## Work instructions
Reproduce the records below exactly as they appear, omitting any pictures they contain.

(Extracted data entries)
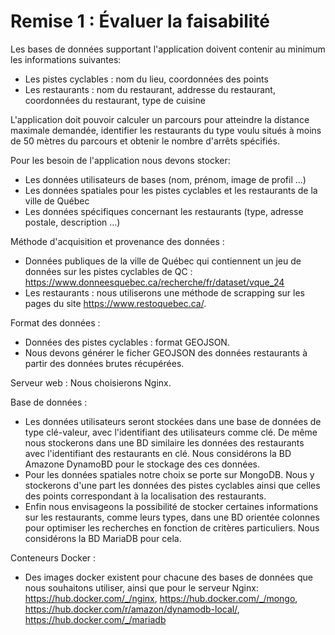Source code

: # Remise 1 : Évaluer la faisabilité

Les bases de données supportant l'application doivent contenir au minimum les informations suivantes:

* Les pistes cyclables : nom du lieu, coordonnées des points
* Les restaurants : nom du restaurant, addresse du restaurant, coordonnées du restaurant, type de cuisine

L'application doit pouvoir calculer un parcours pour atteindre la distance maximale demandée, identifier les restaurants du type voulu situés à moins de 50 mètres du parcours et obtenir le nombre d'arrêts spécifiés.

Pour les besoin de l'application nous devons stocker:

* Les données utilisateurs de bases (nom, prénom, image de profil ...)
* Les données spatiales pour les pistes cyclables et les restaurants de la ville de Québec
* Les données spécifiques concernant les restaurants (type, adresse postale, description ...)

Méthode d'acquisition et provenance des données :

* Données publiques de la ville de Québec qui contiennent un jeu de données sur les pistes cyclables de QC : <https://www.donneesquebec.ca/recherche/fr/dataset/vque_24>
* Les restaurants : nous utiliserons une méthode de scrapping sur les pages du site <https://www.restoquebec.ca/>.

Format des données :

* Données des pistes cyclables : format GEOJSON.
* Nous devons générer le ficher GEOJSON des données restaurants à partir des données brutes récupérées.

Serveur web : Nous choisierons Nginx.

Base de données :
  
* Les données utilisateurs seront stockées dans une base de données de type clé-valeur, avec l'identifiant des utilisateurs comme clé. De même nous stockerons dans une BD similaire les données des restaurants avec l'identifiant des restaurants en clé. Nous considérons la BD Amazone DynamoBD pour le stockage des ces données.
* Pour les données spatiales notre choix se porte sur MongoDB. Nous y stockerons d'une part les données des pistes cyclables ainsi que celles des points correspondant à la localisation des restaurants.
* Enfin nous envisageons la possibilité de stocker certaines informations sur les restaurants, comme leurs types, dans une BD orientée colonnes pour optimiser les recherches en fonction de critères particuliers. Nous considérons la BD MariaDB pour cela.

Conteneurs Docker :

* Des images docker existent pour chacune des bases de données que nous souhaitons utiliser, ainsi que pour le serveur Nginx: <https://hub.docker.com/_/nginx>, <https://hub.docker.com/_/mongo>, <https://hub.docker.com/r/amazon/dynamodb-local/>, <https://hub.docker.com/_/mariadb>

## Result
Source code

: # Remise 1 : Évaluer la faisabilité

Les bases de données supportant l'application doivent contenir au minimum les informations suivantes:

* Les pistes cyclables : nom du lieu, coordonnées des points
* Les restaurants : nom du restaurant, addresse du restaurant, coordonnées du restaurant, type de cuisine

L'application doit pouvoir calculer un parcours pour atteindre la distance maximale demandée, identifier les restaurants du type voulu situés à moins de 50 mètres du parcours et obtenir le nombre d'arrêts spécifiés.

Pour les besoin de l'application nous devons stocker:

* Les données utilisateurs de bases (nom, prénom, image de profil ...)
* Les données spatiales pour les pistes cyclables et les restaurants de la ville de Québec
* Les données spécifiques concernant les restaurants (type, adresse postale, description ...)

Méthode d'acquisition et provenance des données :

* Données publiques de la ville de Québec qui contiennent un jeu de données sur les pistes cyclables de QC : <https://www.donneesquebec.ca/recherche/fr/dataset/vque_24>
* Les restaurants : nous utiliserons une méthode de scrapping sur les pages du site <https://www.restoquebec.ca/>.

Format des données :

* Données des pistes cyclables : format GEOJSON.
* Nous devons générer le ficher GEOJSON des données restaurants à partir des données brutes récupérées.

Serveur web : Nous choisierons Nginx.

Base de données :
  
* Les données utilisateurs seront stockées dans une base de données de type clé-valeur, avec l'identifiant des utilisateurs comme clé. De même nous stockerons dans une BD similaire les données des restaurants avec l'identifiant des restaurants en clé. Nous considérons la BD Amazone DynamoBD pour le stockage des ces données.
* Pour les données spatiales notre choix se porte sur MongoDB. Nous y stockerons d'une part les données des pistes cyclables ainsi que celles des points correspondant à la localisation des restaurants.
* Enfin nous envisageons la possibilité de stocker certaines informations sur les restaurants, comme leurs types, dans une BD orientée colonnes pour optimiser les recherches en fonction de critères particuliers. Nous considérons la BD MariaDB pour cela.

Conteneurs Docker :

* Des images docker existent pour chacune des bases de données que nous souhaitons utiliser, ainsi que pour le serveur Nginx: <https://hub.docker.com/_/nginx>, <https://hub.docker.com/_/mongo>, <https://hub.docker.com/r/amazon/dynamodb-local/>, <https://hub.docker.com/_/mariadb>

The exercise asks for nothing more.